Today, November 14, is designated as World Diabetes Day to unite the global diabetes community to produce a powerful voice for diabetes awareness and advocacy. According to the World Health Organization (WHO), over 425 million people are currently living with diabetes, prevalence is continuing to rise, and one in two people currently living with diabetes is undiagnosed.
Living with diabetes is a daily struggle, but many organizations have worked to create programs to decrease the struggle of those impacted. Ms. F, a 62-year-old African-American female with diabetes who relies on getting her nutrition from a food pantry, is a great example of someone that has benefited from these programs. Ms. F struggled with making proper food choices, adherence to proper medication, and transportation to make regular doctors’ appointments.
Through part of PCCI’s Connected Communities of Care program which shares patient’s information between providers and community-based organizations, Ms. F’s health and social service providers were able to connect and share information regarding her condition. When Ms. F visited the food pantry, staff members were aware of her diabetes. This knowledge enabled the staff to effectively guide her through her diet choices. This pilot program between three food pantries and Parkland Health & Hospital system helped many patients in taking the steps needed to control their disease.
In addition to limited access to healthy food choices, many patients in underserved communities have limited access to transportation.
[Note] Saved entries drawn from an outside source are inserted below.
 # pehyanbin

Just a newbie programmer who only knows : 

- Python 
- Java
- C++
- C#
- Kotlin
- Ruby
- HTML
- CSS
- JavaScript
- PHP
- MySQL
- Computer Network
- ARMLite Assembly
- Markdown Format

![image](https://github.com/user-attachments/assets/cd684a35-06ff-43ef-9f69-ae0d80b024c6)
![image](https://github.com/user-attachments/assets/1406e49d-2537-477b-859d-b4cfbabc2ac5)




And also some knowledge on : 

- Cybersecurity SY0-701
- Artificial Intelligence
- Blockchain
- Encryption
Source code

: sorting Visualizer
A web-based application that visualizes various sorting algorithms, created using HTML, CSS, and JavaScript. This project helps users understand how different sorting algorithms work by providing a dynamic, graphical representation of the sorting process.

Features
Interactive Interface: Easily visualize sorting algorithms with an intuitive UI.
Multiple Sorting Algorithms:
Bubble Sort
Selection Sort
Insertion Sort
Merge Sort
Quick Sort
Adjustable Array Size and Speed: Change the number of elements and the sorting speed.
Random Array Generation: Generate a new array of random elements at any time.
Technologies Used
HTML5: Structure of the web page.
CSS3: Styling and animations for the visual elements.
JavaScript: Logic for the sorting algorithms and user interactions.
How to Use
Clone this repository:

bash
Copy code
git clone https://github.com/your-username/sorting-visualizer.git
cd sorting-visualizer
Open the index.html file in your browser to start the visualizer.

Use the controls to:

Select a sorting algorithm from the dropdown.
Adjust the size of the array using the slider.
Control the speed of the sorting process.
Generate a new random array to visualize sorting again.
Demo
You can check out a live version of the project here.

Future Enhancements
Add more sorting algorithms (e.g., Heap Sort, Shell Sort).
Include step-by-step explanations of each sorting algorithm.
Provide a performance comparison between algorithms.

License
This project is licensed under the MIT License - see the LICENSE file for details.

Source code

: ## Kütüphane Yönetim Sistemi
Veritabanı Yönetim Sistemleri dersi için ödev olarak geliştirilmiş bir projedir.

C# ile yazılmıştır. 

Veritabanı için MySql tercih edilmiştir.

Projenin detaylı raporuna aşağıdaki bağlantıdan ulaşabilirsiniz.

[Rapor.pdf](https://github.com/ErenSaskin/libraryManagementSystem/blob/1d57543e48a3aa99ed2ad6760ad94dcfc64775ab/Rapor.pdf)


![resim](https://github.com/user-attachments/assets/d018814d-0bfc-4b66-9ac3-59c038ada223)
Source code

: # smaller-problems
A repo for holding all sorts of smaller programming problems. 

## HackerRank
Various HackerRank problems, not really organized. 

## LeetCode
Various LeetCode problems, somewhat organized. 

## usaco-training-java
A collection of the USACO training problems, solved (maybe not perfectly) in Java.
This challenge has made the remote monitoring of patients a critically important component in managing diabetes. PCCI is partnering with Parkland Health & Hospital System’s Global Diabetes Initiative to explore innovative approaches to improving the care of diabetic patients with foot ulcers which can lead to amputations if unresponsive to care. By acquiring data from home glucose monitoring devices and making real-time changes to treatment without physically having to see the patient, the (soon to be launched) study aims to create a sustainable remote glucose monitoring care system. This system will improve glucose control, promote faster healing of foot wound, and reduce long-term healthcare utilization and ultimately, reduce the burden cost of care for individuals and families.